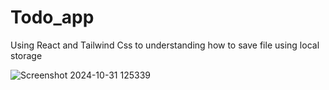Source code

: # Todo_app

Using React and Tailwind Css to understanding how to save file using local storage

![Screenshot 2024-10-31 125339](https://github.com/user-attachments/assets/0cc2c93c-0601-4ed0-913d-581f5841e95b)

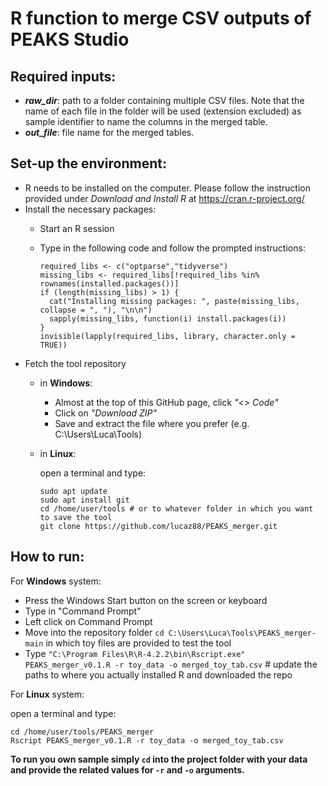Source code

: # R function to merge CSV outputs of PEAKS Studio

## Required inputs:
* ***raw_dir***: path to a folder containing multiple CSV files. Note that the name of each file in the folder will be used (extension excluded) as sample identifier to name the columns in the merged table.
* ***out_file***: file name for the merged tables.

## Set-up the environment:
* R needs to be installed on the computer. Please follow the instruction provided under *Download and Install R* at https://cran.r-project.org/
* Install the necessary packages:
    * Start an R session
    * Type in the following code and follow the prompted instructions:

          required_libs <- c("optparse","tidyverse")
          missing_libs <- required_libs[!required_libs %in% rownames(installed.packages())]
          if (length(missing_libs) > 1) {
            cat("Installing missing packages: ", paste(missing_libs, collapse = ", "), "\n\n")
            sapply(missing_libs, function(i) install.packages(i))
          }
          invisible(lapply(required_libs, library, character.only = TRUE))

* Fetch the tool repository
    * in **Windows**:
        - Almost at the top of this GitHub page, click *"<> Code"*
        - Click on *"Download ZIP"*
        - Save and extract the file where you prefer (e.g. C:\Users\Luca\Tools)

    * in **Linux**:

        open a terminal and type:

          sudo apt update
          sudo apt install git
          cd /home/user/tools # or to whatever folder in which you want to save the tool
          git clone https://github.com/lucaz88/PEAKS_merger.git

## How to run:

For **Windows** system:

* Press the Windows Start button on the screen or keyboard
* Type in "Command Prompt"
* Left click on Command Prompt
* Move into the repository folder `cd C:\Users\Luca\Tools\PEAKS_merger-main` in which toy files are provided to test the tool
* Type `"C:\Program Files\R\R-4.2.2\bin\Rscript.exe" PEAKS_merger_v0.1.R -r toy_data -o merged_toy_tab.csv`
\# update the paths to where you actually installed R and downloaded the repo

For **Linux** system:

open a terminal and type:

    cd /home/user/tools/PEAKS_merger
    Rscript PEAKS_merger_v0.1.R -r toy_data -o merged_toy_tab.csv

**To run you own sample simply `cd` into the project folder with your data and provide the related values for `-r` and `-o` arguments.**
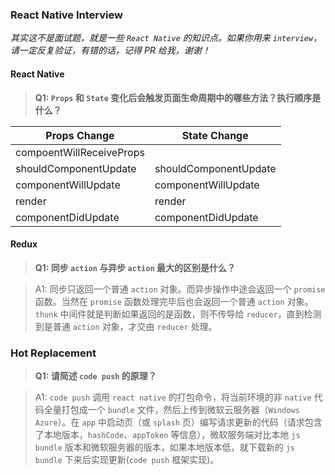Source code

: ### React Native Interview

_其实这不是面试题，就是一些 `React Native` 的知识点。如果你用来 `interview`，请一定反复验证，有错的话，记得 PR 给我，谢谢！_

#### React Native

> **Q1: `Props` 和 `State` 变化后会触发页面生命周期中的哪些方法？执行顺序是什么？**

| Props Change             | State Change          |
| ------------------------ | --------------------- |
| compoentWillReceiveProps |
| shouldComponentUpdate    | shouldComponentUpdate |
| componentWillUpdate      | componentWillUpdate   |
| render                   | render                |
| componentDidUpdate       | componentDidUpdate    |

#### Redux

> **Q1: 同步 `action` 与异步 `action` 最大的区别是什么？**

> A1: 同步只返回一个普通 `action` 对象。而异步操作中途会返回一个 `promise` 函数。当然在 `promise` 函数处理完毕后也会返回一个普通 `action` 对象。`thunk` 中间件就是判断如果返回的是函数，则不传导给 `reducer`，直到检测到是普通 `action` 对象，才交由 `reducer` 处理。

### Hot Replacement

> **Q1: 请简述 `code push` 的原理？**

> A1: `code push` 调用 `react native` 的打包命令，将当前环境的非 `native` 代码全量打包成一个 `bundle` 文件，然后上传到微软云服务器（`Windows Azure`）。在 `app` 中启动页（或 `splash` 页）编写请求更新的代码（请求包含了本地版本，`hashCode`、`appToken` 等信息），微软服务端对比本地 `js bundle` 版本和微软服务器的版本，如果本地版本低，就下载新的 `js bundle` 下来后实现更新(`code push` 框架实现)。
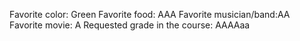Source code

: Favorite color: Green
Favorite food: AAA
Favorite musician/band:AA 
Favorite movie: A
Requested grade in the course: 
AAAAaa
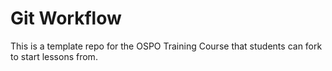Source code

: # Git Workflow

This is a template repo for the OSPO Training Course that students can fork to start lessons from.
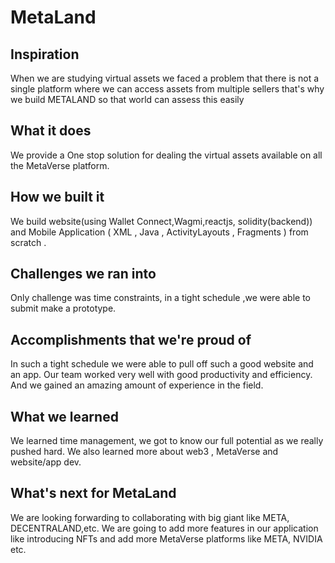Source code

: # MetaLand
## Inspiration
When we are studying virtual assets we faced a problem that there is not a single platform where we can access assets from multiple sellers that's why we build METALAND so that world can assess this easily 

## What it does
We provide a One stop solution for dealing the virtual assets available on all the MetaVerse platform.

## How we built it
We build website(using Wallet Connect,Wagmi,reactjs, solidity(backend)) and Mobile Application ( XML , Java , ActivityLayouts , Fragments ) from scratch .


## Challenges we ran into
Only challenge was time constraints, in a tight schedule ,we were able to submit make a prototype.
## Accomplishments that we're proud of
In such a tight schedule we were able to pull off such a good website and an app.
Our team worked very well with good productivity and efficiency.
And we gained an amazing amount of experience in the field.

## What we learned
We learned time management, we got to know our full potential as we really pushed hard.
We also learned more about web3 , MetaVerse and website/app dev.


## What's next for MetaLand
We are looking forwarding to collaborating with big giant like META, DECENTRALAND,etc.
We are going to add more features in our application like introducing NFTs and add more MetaVerse platforms like META, NVIDIA etc.
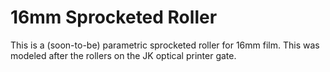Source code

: # 16mm Sprocketed Roller



This is a (soon-to-be) parametric sprocketed roller for 16mm film. This was modeled after the rollers on the JK optical printer gate.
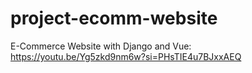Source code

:# project-ecomm-website
E-Commerce Website with Django and Vue: https://youtu.be/Yg5zkd9nm6w?si=PHsTIE4u7BJxxAEQ
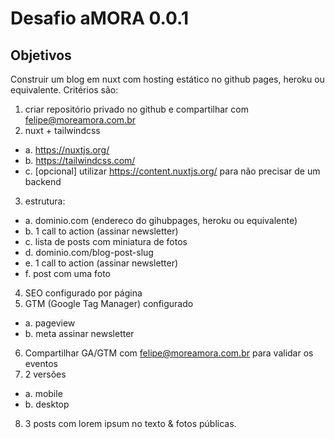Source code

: # Desafio aMORA 0.0.1

## Objetivos

Construir um blog em nuxt com hosting estático no github pages, heroku ou equivalente. Critérios são:

1. criar repositório privado no github e compartilhar com felipe@moreamora.com.br
2. nuxt + tailwindcss
  - a. https://nuxtjs.org/
  - b. https://tailwindcss.com/
  - c. [opcional] utilizar https://content.nuxtjs.org/ para não precisar de um backend
3. estrutura:
  - a. dominio.com (endereco do gihubpages, heroku ou equivalente)
  - b. 1 call to action (assinar newsletter)
  - c. lista de posts com miniatura de fotos
  - d. dominio.com/blog-post-slug
  - e. 1 call to action (assinar newsletter)
  - f. post com uma foto
4. SEO configurado por página
5. GTM (Google Tag Manager) configurado
  - a. pageview
  - b. meta assinar newsletter
6. Compartilhar GA/GTM com felipe@moreamora.com.br para validar os eventos
7. 2 versões
  - a. mobile
  - b. desktop
8. 3 posts com lorem ipsum no texto & fotos públicas.
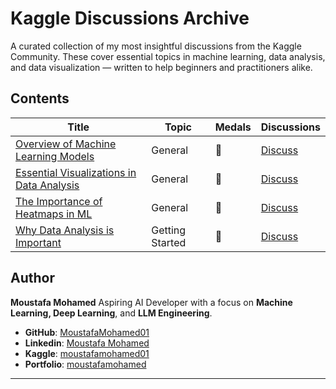 # Kaggle Discussions Archive

A curated collection of my most insightful discussions from the Kaggle Community. These cover essential topics in machine learning, data analysis, and data visualization — written to help beginners and practitioners alike.

## Contents

| Title | Topic | Medals | Discussions |
|-------|-------|--------|-------------|
| [Overview of Machine Learning Models](./discussions/overview-ml-models.md) | General | 🥉 | [Discuss](https://www.kaggle.com/discussions/general/585319) |
| [Essential Visualizations in Data Analysis](./discussions/essential-visualizations.md) | General | 🥇 | [Discuss](https://www.kaggle.com/discussions/general/583451) |
| [The Importance of Heatmaps in ML](./discussions/importance-of-heatmaps.md) | General | 🥈 | [Discuss](https://www.kaggle.com/discussions/general/580707) |
| [Why Data Analysis is Important](./discussions/why-data-analysis-important.md) | Getting Started | 🥉 | [Discuss](https://www.kaggle.com/discussions/getting-started/560720) |

## Author

**Moustafa Mohamed**
Aspiring AI Developer with a focus on **Machine Learning, Deep Learning**, and **LLM Engineering**.

* **GitHub**: [MoustafaMohamed01](https://github.com/MoustafaMohamed01)
* **Linkedin**: [Moustafa Mohamed](https://www.linkedin.com/in/moustafamohamed01/)
* **Kaggle**: [moustafamohamed01](https://www.kaggle.com/moustafamohamed01)
* **Portfolio**: [moustafamohamed](https://moustafamohamed.netlify.app/)

---

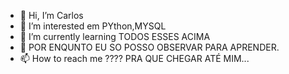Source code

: - 👋 Hi, I’m  Carlos
- 👀 I’m interested em PYthon,MYSQL
- 🌱 I’m currently learning TODOS ESSES ACIMA
- 💞️ POR ENQUNTO EU SO POSSO OBSERVAR PARA APRENDER.
- 📫 How to reach me  ???? PRA QUE CHEGAR ATÉ MIM...

<!---
Pathencko/Pathencko is a ✨ special ✨ repository because its `README.md` (this file) appears on your GitHub profile.
You can click the Preview link to take a look at your changes
--->
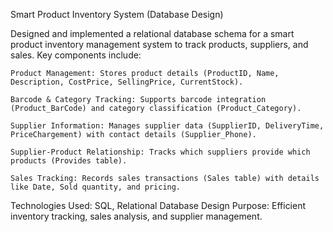 Smart Product Inventory System (Database Design)

Designed and implemented a relational database schema for a smart product inventory management system to track products, suppliers, and sales. Key components include:

    Product Management: Stores product details (ProductID, Name, Description, CostPrice, SellingPrice, CurrentStock).

    Barcode & Category Tracking: Supports barcode integration (Product_BarCode) and category classification (Product_Category).

    Supplier Information: Manages supplier data (SupplierID, DeliveryTime, PriceChargement) with contact details (Supplier_Phone).

    Supplier-Product Relationship: Tracks which suppliers provide which products (Provides table).

    Sales Tracking: Records sales transactions (Sales table) with details like Date, Sold quantity, and pricing.

Technologies Used: SQL, Relational Database Design
Purpose: Efficient inventory tracking, sales analysis, and supplier management.
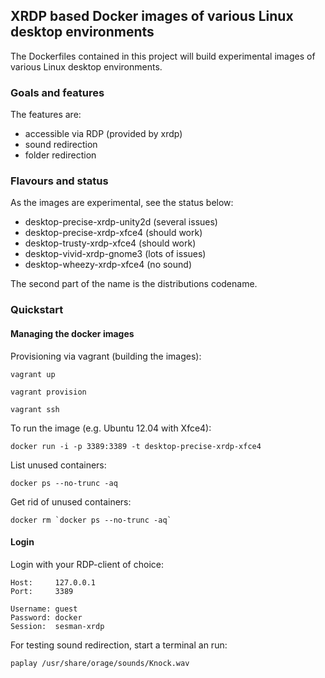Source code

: ## XRDP based Docker images of various Linux desktop environments

The Dockerfiles contained in this project will build experimental images of various Linux desktop environments.

### Goals and features

The features are:

 - accessible via RDP (provided by xrdp)
 - sound redirection
 - folder redirection

### Flavours and status

As the images are experimental, see the status below:

 - desktop-precise-xrdp-unity2d (several issues)
 - desktop-precise-xrdp-xfce4 (should work)
 - desktop-trusty-xrdp-xfce4 (should work)
 - desktop-vivid-xrdp-gnome3 (lots of issues)
 - desktop-wheezy-xrdp-xfce4 (no sound)

The second part of the name is the distributions codename.


### Quickstart

#### Managing the docker images

Provisioning via vagrant (building the images):

    vagrant up

    vagrant provision

    vagrant ssh

To run the image (e.g. Ubuntu 12.04 with Xfce4):

    docker run -i -p 3389:3389 -t desktop-precise-xrdp-xfce4

List unused containers:

    docker ps --no-trunc -aq

Get rid of unused containers:

    docker rm `docker ps --no-trunc -aq`


#### Login

Login with your RDP-client of choice:

    Host:     127.0.0.1
    Port:     3389

    Username: guest
    Password: docker
    Session:  sesman-xrdp

For testing sound redirection, start a terminal an run:

    paplay /usr/share/orage/sounds/Knock.wav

_ _ _ _ _ _ _

How to complete this task: Bring together each line above where the string "sample" turns up.

Result:
* ***raw_dir***: path to a folder containing multiple CSV files. Note that the name of each file in the folder will be used (extension excluded) as sample identifier to name the columns in the merged table.
**To run you own sample simply `cd` into the project folder with your data and provide the related values for `-r` and `-o` arguments.**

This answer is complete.